We have seen exceptional collaboration from our suppliers, including Microsoft which helped transition our company to Microsoft teams to help our people keep working and maintain social connections while keeping physically distant. There’s also the Syncrude team that reached out to share costs on hand sanitizers they were sourcing from a distillery on the East Coast. This is all while we work closely with WestJet to ensure our fly-in fly-out team get to their working locations safely.

Working differently as partners and strengthening our relationships is key to our joint success. New conversations, like the ones we are having during these demanding days, help us see opportunities and work innovative solutions so we are stronger together.

Earlier this year, we brought together our strategic partners at the first FORGE event, one of the last physical gatherings in the energy sector before the COVID-19 pandemic. Suncor brought together key partners for a new conversation about how we can work together differently.

FORGE brought together key suppliers and partners, including our Indigenous suppliers and communities, that support Suncor’s business,” says Joe Vetrone, senior vice president, projects, supply chain & field logistics. “It was about new solutions, renewed partnerships, and forging a new path forward.

The discussions not only challenged Suncor to think differently, but it also set the stage for efforts to co-create a strong future, accelerate innovation and inspired new ways of thinking about energy transition challenges and opportunities.

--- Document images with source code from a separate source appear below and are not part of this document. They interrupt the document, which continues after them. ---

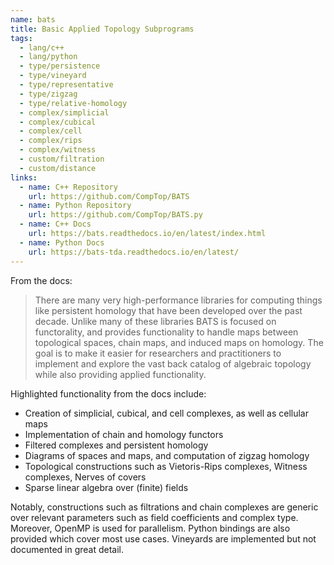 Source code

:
 ```yaml
---
name: bats
title: Basic Applied Topology Subprograms
tags:
  - lang/c++
  - lang/python
  - type/persistence
  - type/vineyard
  - type/representative
  - type/zigzag
  - type/relative-homology
  - complex/simplicial
  - complex/cubical
  - complex/cell
  - complex/rips
  - complex/witness
  - custom/filtration
  - custom/distance
links:
  - name: C++ Repository
    url: https://github.com/CompTop/BATS
  - name: Python Repository
    url: https://github.com/CompTop/BATS.py
  - name: C++ Docs
    url: https://bats.readthedocs.io/en/latest/index.html
  - name: Python Docs
    url: https://bats-tda.readthedocs.io/en/latest/
---
```

From the docs:
> There are many very high-performance libraries for computing things like persistent homology that have been developed over the past decade.
> Unlike many of these libraries BATS is focused on functorality, and provides functionality to handle maps between topological spaces, chain maps, and induced maps on homology.
> The goal is to make it easier for researchers and practitioners to implement and explore the vast back catalog of algebraic topology while also providing applied functionality.

Highlighted functionality from the docs include:
* Creation of simplicial, cubical, and cell complexes, as well as cellular maps
* Implementation of chain and homology functors
* Filtered complexes and persistent homology
* Diagrams of spaces and maps, and computation of zigzag homology
* Topological constructions such as Vietoris-Rips complexes, Witness complexes, Nerves of covers
* Sparse linear algebra over (finite) fields

Notably, constructions such as filtrations and chain complexes are generic over relevant parameters such as field coefficients and complex type.
Moreover, OpenMP is used for parallelism.
Python bindings are also provided which cover most use cases.
Vineyards are implemented but not documented in great detail.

For instance, can a utility bill from 1915 describe the issues we face in our energy ecosystem today? Peter Tertzakian, executive director at the ARC Energy Research Institute, gave a provocative presentation about the history of energy transitions. He told a short story about how the search was raging in 1915 for cheaper, safer, cleaner, and quicker ways to supply the energy needs of the day. This message is just as relevant today, more than 100 years later.

Peter compared Suncor to being at a similar crossroads to another time in history when sailing companies were driven to innovate and create new generations of valuable boats while steam ships arrived on the scene. We too must leverage innovation and technology to be strategic and reinvent how we continue to contribute value to the energy ecosystem and society.

Suncor is being an influencer, challenging us and challenging the supply chain to move down the path,” said Norty Turner, senior vice president of services at United Rentals. “Enormous momentum will come out of this conference, but the challenge is the follow through.

As Stephanie Bertels, founder and executive director of The Embedding Project, pointed out, “there is so much potential, if we just take a different lens.

When we forge down a new path, anything is possible.